=== DATA RECORDS ===

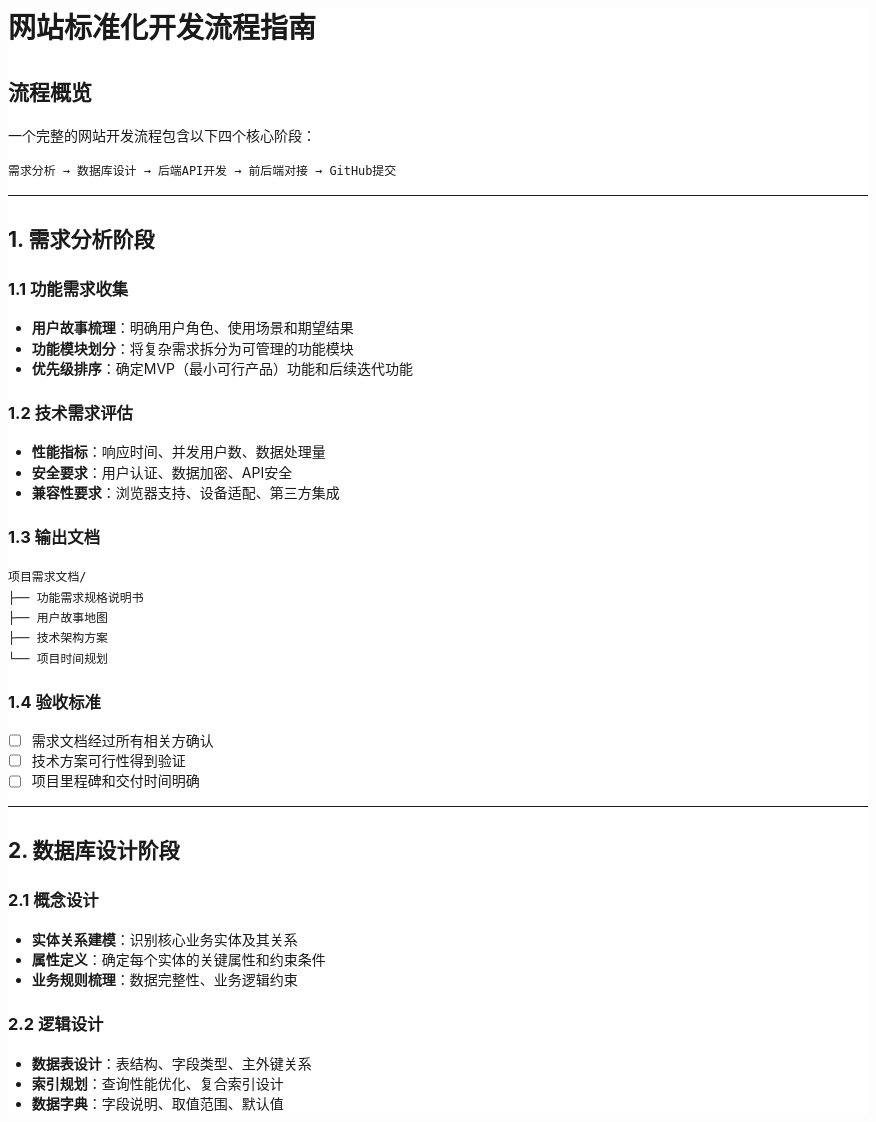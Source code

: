 # 网站标准化开发流程指南

## 流程概览

一个完整的网站开发流程包含以下四个核心阶段：

```
需求分析 → 数据库设计 → 后端API开发 → 前后端对接 → GitHub提交
```

---

## 1. 需求分析阶段

### 1.1 功能需求收集
- **用户故事梳理**：明确用户角色、使用场景和期望结果
- **功能模块划分**：将复杂需求拆分为可管理的功能模块
- **优先级排序**：确定MVP（最小可行产品）功能和后续迭代功能

### 1.2 技术需求评估
- **性能指标**：响应时间、并发用户数、数据处理量
- **安全要求**：用户认证、数据加密、API安全
- **兼容性要求**：浏览器支持、设备适配、第三方集成

### 1.3 输出文档
```
项目需求文档/
├── 功能需求规格说明书
├── 用户故事地图
├── 技术架构方案
└── 项目时间规划
```

### 1.4 验收标准
- [ ] 需求文档经过所有相关方确认
- [ ] 技术方案可行性得到验证
- [ ] 项目里程碑和交付时间明确

---

## 2. 数据库设计阶段

### 2.1 概念设计
- **实体关系建模**：识别核心业务实体及其关系
- **属性定义**：确定每个实体的关键属性和约束条件
- **业务规则梳理**：数据完整性、业务逻辑约束

### 2.2 逻辑设计
- **数据表设计**：表结构、字段类型、主外键关系
- **索引规划**：查询性能优化、复合索引设计
- **数据字典**：字段说明、取值范围、默认值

===

Could you write out, exactly as given, the lines from the one holding "### 1.2 技术需求评估" through the end of the listing, and nothing else?

▶ WRITTEN SOLUTION:
### 1.2 技术需求评估
- **性能指标**：响应时间、并发用户数、数据处理量
- **安全要求**：用户认证、数据加密、API安全
- **兼容性要求**：浏览器支持、设备适配、第三方集成

### 1.3 输出文档
```
项目需求文档/
├── 功能需求规格说明书
├── 用户故事地图
├── 技术架构方案
└── 项目时间规划
```

### 1.4 验收标准
- [ ] 需求文档经过所有相关方确认
- [ ] 技术方案可行性得到验证
- [ ] 项目里程碑和交付时间明确

---

## 2. 数据库设计阶段

### 2.1 概念设计
- **实体关系建模**：识别核心业务实体及其关系
- **属性定义**：确定每个实体的关键属性和约束条件
- **业务规则梳理**：数据完整性、业务逻辑约束

### 2.2 逻辑设计
- **数据表设计**：表结构、字段类型、主外键关系
- **索引规划**：查询性能优化、复合索引设计
- **数据字典**：字段说明、取值范围、默认值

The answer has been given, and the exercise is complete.